Assemblea Pd: richiamo di Zingaretti all’unità del partito, unica alternativa credibile al Governo

ANSA/MAURIZIO BRAMBATTI
ROMA – «Dobbiamo essere tutte e tutti in campo per aprire un confronto con il paese, per essere vicini alle persone. Organizziamo appuntamenti di ascolto, riuniamo le energie migliori, diamo forza alla nostra comunita’. Ora dobbiamo costruire il futuro, basta litigare sul passato. Al Pd serve una vera e propria rivoluzione, altrimenti non ce la facciamo. Dobbiamo costruire un campo largo, plurale, di persone consapevoli. Un partito nuovo, lo dico a tutte e a tutti: non aspettate che qualcosa si muova, aiutateci». Così ha esordito il segretario del Pd, Nicola Zingaretti, aprendo l’assemblea nazionale.
PROPOSTE – E ha aggiunto: «Il nostro compito e’ alzare gli occhi sul futuro e dare una speranza all’Italia: apriamo un grande dibattito sulle nostre proposte per l’Italia e per l’Europa. Noi le idee le abbiamo ma chiamiamo il paese a discuterne e lo facciamo con la Costituente delle Idee. Noi vogliamo abbassare le tasse a chi guadagna meno, vogliamo investire sulla sostenibilita’, vogliamo garantire la scuola gratis, dall’asilo all’universita’, alle famiglie con i redditi piu’ bassi: e’ la nostra idea di futuro, una grande battaglia culturale per l’Italia».
RENZI – Poi un invito diretto a Renzi, senza nominarlo: «Aggreghiamo e non dividiamoci, e’ questo che le persone si aspettano da noi: il Pd e’ il partito della sostenibilita’ ambientale e sociale, che ama l’Italia e vuole salvarla dalla spregiudicatezza di chi la sta governando. Muoviamoci, andiamo avanti con una piattaforma di idee e contenuti per aggregare forze nuove, la differenza tra noi e loro e’ che noi non ci limitiamo a dirlo, ma lo facciamo. Cambiamo e facciamolo insieme, le persone chiedono a noi del Pd di essere uniti».
RIFORMA PARTITO – «La riforma del partito è necessaria perché lo strumento che abbiamo non è più utile a svolgere la sua funzione. Non ce ne siamo occupati perché c’erano le elezioni ma sul partito dobbiamo cambiare tutto perché tutti sappiamo che cosi non si va più avanti. ‘E lo dico non perché che si discute -credo che questo sia un gran bene- ma non si va avanti così perché toppo spesso questo partito è un arcipelago in cui si esercita il potere, c’è gruppo dirigente nazionale attorno a leader ma poi c’è un regime correntizio che appesantisce tutto.

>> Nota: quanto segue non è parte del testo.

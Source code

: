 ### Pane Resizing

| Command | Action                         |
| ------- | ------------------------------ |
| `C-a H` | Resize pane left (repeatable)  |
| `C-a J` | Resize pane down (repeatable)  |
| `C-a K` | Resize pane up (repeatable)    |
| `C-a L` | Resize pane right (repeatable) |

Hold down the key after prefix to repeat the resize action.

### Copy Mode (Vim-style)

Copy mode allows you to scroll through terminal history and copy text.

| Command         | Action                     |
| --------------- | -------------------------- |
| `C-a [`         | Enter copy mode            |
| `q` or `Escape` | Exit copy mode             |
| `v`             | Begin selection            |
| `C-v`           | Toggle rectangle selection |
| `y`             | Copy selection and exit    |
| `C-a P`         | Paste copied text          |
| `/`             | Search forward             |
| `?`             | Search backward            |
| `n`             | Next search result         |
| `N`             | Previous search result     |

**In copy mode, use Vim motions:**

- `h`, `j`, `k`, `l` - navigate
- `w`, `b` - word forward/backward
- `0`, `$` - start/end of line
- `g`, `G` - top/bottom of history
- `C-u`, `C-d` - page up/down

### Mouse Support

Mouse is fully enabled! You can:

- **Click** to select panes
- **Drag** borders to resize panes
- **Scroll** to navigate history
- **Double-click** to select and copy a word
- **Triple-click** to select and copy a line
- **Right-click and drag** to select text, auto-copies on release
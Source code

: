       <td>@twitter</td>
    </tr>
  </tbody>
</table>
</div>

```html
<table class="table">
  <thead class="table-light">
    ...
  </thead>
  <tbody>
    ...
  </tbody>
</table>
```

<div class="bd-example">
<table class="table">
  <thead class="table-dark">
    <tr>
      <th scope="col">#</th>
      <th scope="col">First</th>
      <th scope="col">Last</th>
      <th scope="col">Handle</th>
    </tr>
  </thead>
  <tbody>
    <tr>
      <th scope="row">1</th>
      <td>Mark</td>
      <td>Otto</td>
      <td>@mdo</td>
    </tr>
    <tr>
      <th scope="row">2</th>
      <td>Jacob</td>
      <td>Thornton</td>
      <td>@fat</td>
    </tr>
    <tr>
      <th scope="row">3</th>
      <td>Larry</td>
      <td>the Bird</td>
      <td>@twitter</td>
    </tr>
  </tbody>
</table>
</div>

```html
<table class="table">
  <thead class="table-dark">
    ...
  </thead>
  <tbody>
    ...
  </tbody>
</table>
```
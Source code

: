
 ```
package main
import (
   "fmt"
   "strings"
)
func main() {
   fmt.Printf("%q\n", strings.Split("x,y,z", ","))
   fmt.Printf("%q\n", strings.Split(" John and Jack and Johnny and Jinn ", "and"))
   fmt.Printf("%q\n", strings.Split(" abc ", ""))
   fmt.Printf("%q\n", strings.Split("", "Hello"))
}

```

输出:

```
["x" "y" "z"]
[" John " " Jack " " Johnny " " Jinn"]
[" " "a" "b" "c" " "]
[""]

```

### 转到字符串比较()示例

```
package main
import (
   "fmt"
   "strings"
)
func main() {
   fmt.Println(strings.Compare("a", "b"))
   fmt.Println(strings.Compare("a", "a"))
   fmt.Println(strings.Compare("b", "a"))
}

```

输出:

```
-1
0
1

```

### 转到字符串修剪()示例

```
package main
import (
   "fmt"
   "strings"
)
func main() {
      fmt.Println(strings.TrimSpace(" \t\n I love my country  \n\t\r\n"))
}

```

Ci sono realtà territoriali feudalizzate che si collocano da una parte o dall’altra, con un leader o un altro a prescindere dalle idee.
LEGA – Quindi una stoccata a Salvini e al caso rubli: «Non è tanto il finanziamento ai partiti l’elemento inquietante dell’inchiesta sui presunti fondi russi alla Lega, ma una strategia politica che avanza su due piani: distruggere le istituzioni europee con accanto forze di destra vecchie e nuove, e il superamento delle collocazione italiana nella Nato».
ALTERNATIVA – «Dobbiamo avere fiducia, nulla è prestabilito. Abbiamo fatto un primo passo, ma ora vogliamo fare la storia. Il Pd è l’unica alternativa credibile a questa deriva italiana. Oggi apriamo nuova fase: il primo compito è imporre un’altra agenda, non essere subalterni agli altri, essere proprietari del nostro destino. Abbiamo contro una forte destra illiberale. Ora – aggiunge – guardare in faccia a questa destra è il modo migliore per sconfiggerla».
ROSSI – Questo il commento del governatore toscano su Facebook: «Zingaretti all’assemblea nazionale del Pd ha usato parole molto forti sul partito. Ha parlato della necessità di una rivoluzione, di stracciare lo statuto, di combattere contro i gruppi di potere e il leaderismo. Un lavoro che dovrà durare fino a novembre per concludersi con un vero atto di rigenerazione. È una bella sfida, su cui la sinistra si gioca il suo futuro. Io penso – aggiunge Rossi – che molte cose sono cambiate, che si possano e si devono usare i social network, avere anche un partito digitale, ma che niente potrà mai sostituire la militanza, un circolo dove riunirsi, comunicare con gli altri, conoscersi e formarsi alla politica, essere riferimento territoriale e sociale».